Ein Kostenerstattungsanspruch besteht insoweit schließlich auch nicht deshalb, weil die Krankenkasse dadurch, dass die Klägerin Leistungen außerhalb des Leistungssystems der gesetzlichen Krankenversicherung in Anspruch genommen hat, vermeintlich Aufwendungen anderer Art erspart hat. Dies würde auch dazu führen, dass die krankenversicherungsrechtliche Beschränkung auf bestimmte Formen der Leistungserbringung letztlich durch den Anspruch auf (teilweise) Kostenerstattung ohne Weiteres durchbrochen werden könnte (BSG, Beschluss vom 26. Juli 2004 - B 1 KR 30/04 B -, in juris).

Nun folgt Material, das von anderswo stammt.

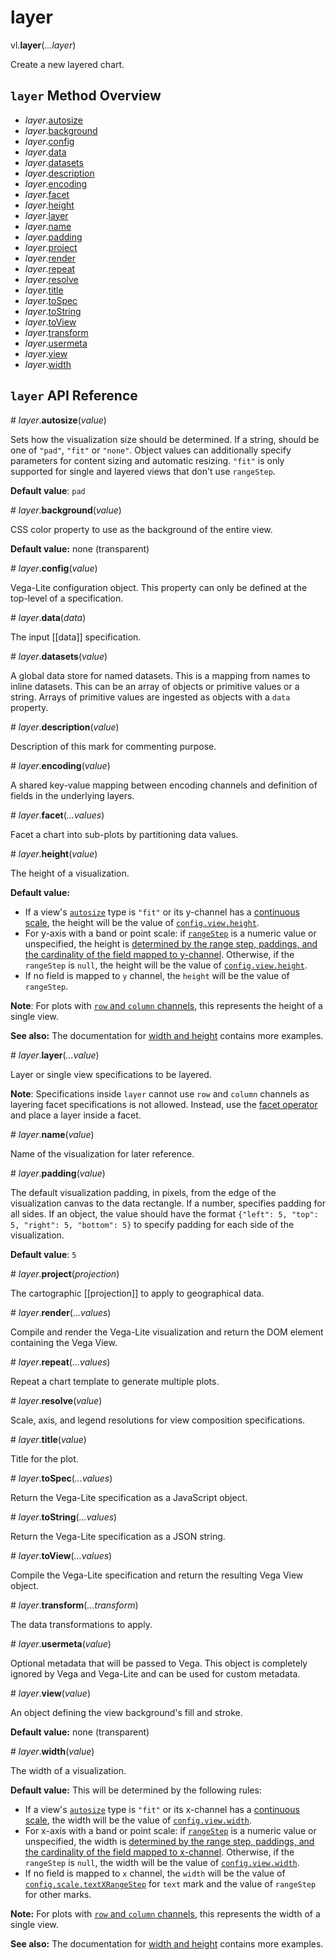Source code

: # layer

vl.<b>layer</b>(<em>...layer</em>)

Create a new layered chart.

## <code>layer</code> Method Overview

* <em>layer</em>.<a href="#autosize">autosize</a>
* <em>layer</em>.<a href="#background">background</a>
* <em>layer</em>.<a href="#config">config</a>
* <em>layer</em>.<a href="#data">data</a>
* <em>layer</em>.<a href="#datasets">datasets</a>
* <em>layer</em>.<a href="#description">description</a>
* <em>layer</em>.<a href="#encoding">encoding</a>
* <em>layer</em>.<a href="#facet">facet</a>
* <em>layer</em>.<a href="#height">height</a>
* <em>layer</em>.<a href="#layer">layer</a>
* <em>layer</em>.<a href="#name">name</a>
* <em>layer</em>.<a href="#padding">padding</a>
* <em>layer</em>.<a href="#project">project</a>
* <em>layer</em>.<a href="#render">render</a>
* <em>layer</em>.<a href="#repeat">repeat</a>
* <em>layer</em>.<a href="#resolve">resolve</a>
* <em>layer</em>.<a href="#title">title</a>
* <em>layer</em>.<a href="#toSpec">toSpec</a>
* <em>layer</em>.<a href="#toString">toString</a>
* <em>layer</em>.<a href="#toView">toView</a>
* <em>layer</em>.<a href="#transform">transform</a>
* <em>layer</em>.<a href="#usermeta">usermeta</a>
* <em>layer</em>.<a href="#view">view</a>
* <em>layer</em>.<a href="#width">width</a>

## <code>layer</code> API Reference

<a name="autosize">#</a>
<em>layer</em>.<b>autosize</b>(<em>value</em>)

Sets how the visualization size should be determined. If a string, should be one of `"pad"`, `"fit"` or `"none"`.
Object values can additionally specify parameters for content sizing and automatic resizing.
`"fit"` is only supported for single and layered views that don't use `rangeStep`.

__Default value__: `pad`

<a name="background">#</a>
<em>layer</em>.<b>background</b>(<em>value</em>)

CSS color property to use as the background of the entire view.

__Default value:__ none (transparent)

<a name="config">#</a>
<em>layer</em>.<b>config</b>(<em>value</em>)

Vega-Lite configuration object.  This property can only be defined at the top-level of a specification.

<a name="data">#</a>
<em>layer</em>.<b>data</b>(<em>data</em>)

The input [[data]] specification.

<a name="datasets">#</a>
<em>layer</em>.<b>datasets</b>(<em>value</em>)

A global data store for named datasets. This is a mapping from names to inline datasets.
This can be an array of objects or primitive values or a string. Arrays of primitive values are ingested as objects with a `data` property.

<a name="description">#</a>
<em>layer</em>.<b>description</b>(<em>value</em>)

Description of this mark for commenting purpose.

<a name="encoding">#</a>
<em>layer</em>.<b>encoding</b>(<em>value</em>)

A shared key-value mapping between encoding channels and definition of fields in the underlying layers.

<a name="facet">#</a>
<em>layer</em>.<b>facet</b>(<em>...values</em>)

Facet a chart into sub-plots by partitioning data values.

<a name="height">#</a>
<em>layer</em>.<b>height</b>(<em>value</em>)

The height of a visualization.

__Default value:__
- If a view's [`autosize`](https://vega.github.io/vega-lite/docs/size.html#autosize) type is `"fit"` or its y-channel has a [continuous scale](https://vega.github.io/vega-lite/docs/scale.html#continuous), the height will be the value of [`config.view.height`](https://vega.github.io/vega-lite/docs/spec.html#config).
- For y-axis with a band or point scale: if [`rangeStep`](https://vega.github.io/vega-lite/docs/scale.html#band) is a numeric value or unspecified, the height is [determined by the range step, paddings, and the cardinality of the field mapped to y-channel](https://vega.github.io/vega-lite/docs/scale.html#band). Otherwise, if the `rangeStep` is `null`, the height will be the value of [`config.view.height`](https://vega.github.io/vega-lite/docs/spec.html#config).
- If no field is mapped to `y` channel, the `height` will be the value of `rangeStep`.

__Note__: For plots with [`row` and `column` channels](https://vega.github.io/vega-lite/docs/encoding.html#facet), this represents the height of a single view.

__See also:__ The documentation for [width and height](https://vega.github.io/vega-lite/docs/size.html) contains more examples.

<a name="layer">#</a>
<em>layer</em>.<b>layer</b>(<em>...value</em>)

Layer or single view specifications to be layered.

__Note__: Specifications inside `layer` cannot use `row` and `column` channels as layering facet specifications is not allowed. Instead, use the [facet operator](https://vega.github.io/vega-lite/docs/facet.html) and place a layer inside a facet.

<a name="name">#</a>
<em>layer</em>.<b>name</b>(<em>value</em>)

Name of the visualization for later reference.

<a name="padding">#</a>
<em>layer</em>.<b>padding</b>(<em>value</em>)

The default visualization padding, in pixels, from the edge of the visualization canvas to the data rectangle.  If a number, specifies padding for all sides.
If an object, the value should have the format `{"left": 5, "top": 5, "right": 5, "bottom": 5}` to specify padding for each side of the visualization.

__Default value__: `5`

<a name="project">#</a>
<em>layer</em>.<b>project</b>(<em>projection</em>)

The cartographic [[projection]] to apply to geographical data.

<a name="render">#</a>
<em>layer</em>.<b>render</b>(<em>...values</em>)

Compile and render the Vega-Lite visualization and return the DOM element containing the Vega View.

<a name="repeat">#</a>
<em>layer</em>.<b>repeat</b>(<em>...values</em>)

Repeat a chart template to generate multiple plots.

<a name="resolve">#</a>
<em>layer</em>.<b>resolve</b>(<em>value</em>)

Scale, axis, and legend resolutions for view composition specifications.

<a name="title">#</a>
<em>layer</em>.<b>title</b>(<em>value</em>)

Title for the plot.

<a name="toSpec">#</a>
<em>layer</em>.<b>toSpec</b>(<em>...values</em>)

Return the Vega-Lite specification as a JavaScript object.

<a name="toString">#</a>
<em>layer</em>.<b>toString</b>(<em>...values</em>)

Return the Vega-Lite specification as a JSON string.

<a name="toView">#</a>
<em>layer</em>.<b>toView</b>(<em>...values</em>)

Compile the Vega-Lite specification and return the resulting Vega View object.

<a name="transform">#</a>
<em>layer</em>.<b>transform</b>(<em>...transform</em>)

The data transformations to apply.

<a name="usermeta">#</a>
<em>layer</em>.<b>usermeta</b>(<em>value</em>)

Optional metadata that will be passed to Vega.
This object is completely ignored by Vega and Vega-Lite and can be used for custom metadata.

<a name="view">#</a>
<em>layer</em>.<b>view</b>(<em>value</em>)

An object defining the view background's fill and stroke.

__Default value:__ none (transparent)

<a name="width">#</a>
<em>layer</em>.<b>width</b>(<em>value</em>)

The width of a visualization.

__Default value:__ This will be determined by the following rules:

- If a view's [`autosize`](https://vega.github.io/vega-lite/docs/size.html#autosize) type is `"fit"` or its x-channel has a [continuous scale](https://vega.github.io/vega-lite/docs/scale.html#continuous), the width will be the value of [`config.view.width`](https://vega.github.io/vega-lite/docs/spec.html#config).
- For x-axis with a band or point scale: if [`rangeStep`](https://vega.github.io/vega-lite/docs/scale.html#band) is a numeric value or unspecified, the width is [determined by the range step, paddings, and the cardinality of the field mapped to x-channel](https://vega.github.io/vega-lite/docs/scale.html#band).   Otherwise, if the `rangeStep` is `null`, the width will be the value of [`config.view.width`](https://vega.github.io/vega-lite/docs/spec.html#config).
- If no field is mapped to `x` channel, the `width` will be the value of [`config.scale.textXRangeStep`](https://vega.github.io/vega-lite/docs/size.html#default-width-and-height) for `text` mark and the value of `rangeStep` for other marks.

__Note:__ For plots with [`row` and `column` channels](https://vega.github.io/vega-lite/docs/encoding.html#facet), this represents the width of a single view.

__See also:__ The documentation for [width and height](https://vega.github.io/vega-lite/docs/size.html) contains more examples.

Eine teilweise Erstattung der Kosten einer stationären Behandlung in einem nicht zugelassenen Krankenhaus kann auch nicht auf § 39 Abs. 2 SGB V gestützt werden. Nach dieser Vorschrift können Versicherten die Mehrkosten ganz oder teilweise auferlegt werden, wenn sie ohne zwingenden Grund ein anderes als ein in der ärztlichen Einweisung genanntes Krankenhaus wählen. § 39 Abs. 2 SGB V setzt voraus, dass der Versicherte das zugelassene Krankenhaus frei wählen darf und greift mithin nur ein, wenn der Versicherte ein anderes zugelassenes Krankenhaus wählt, nicht aber wie die Klägerin im vorliegenden Fall ein nicht zugelassenes Krankenhaus.

IV.

Die Kostenentscheidung beruht auf § 193 SGG.

Gründe, die Revision zuzulassen, liegen nicht vor.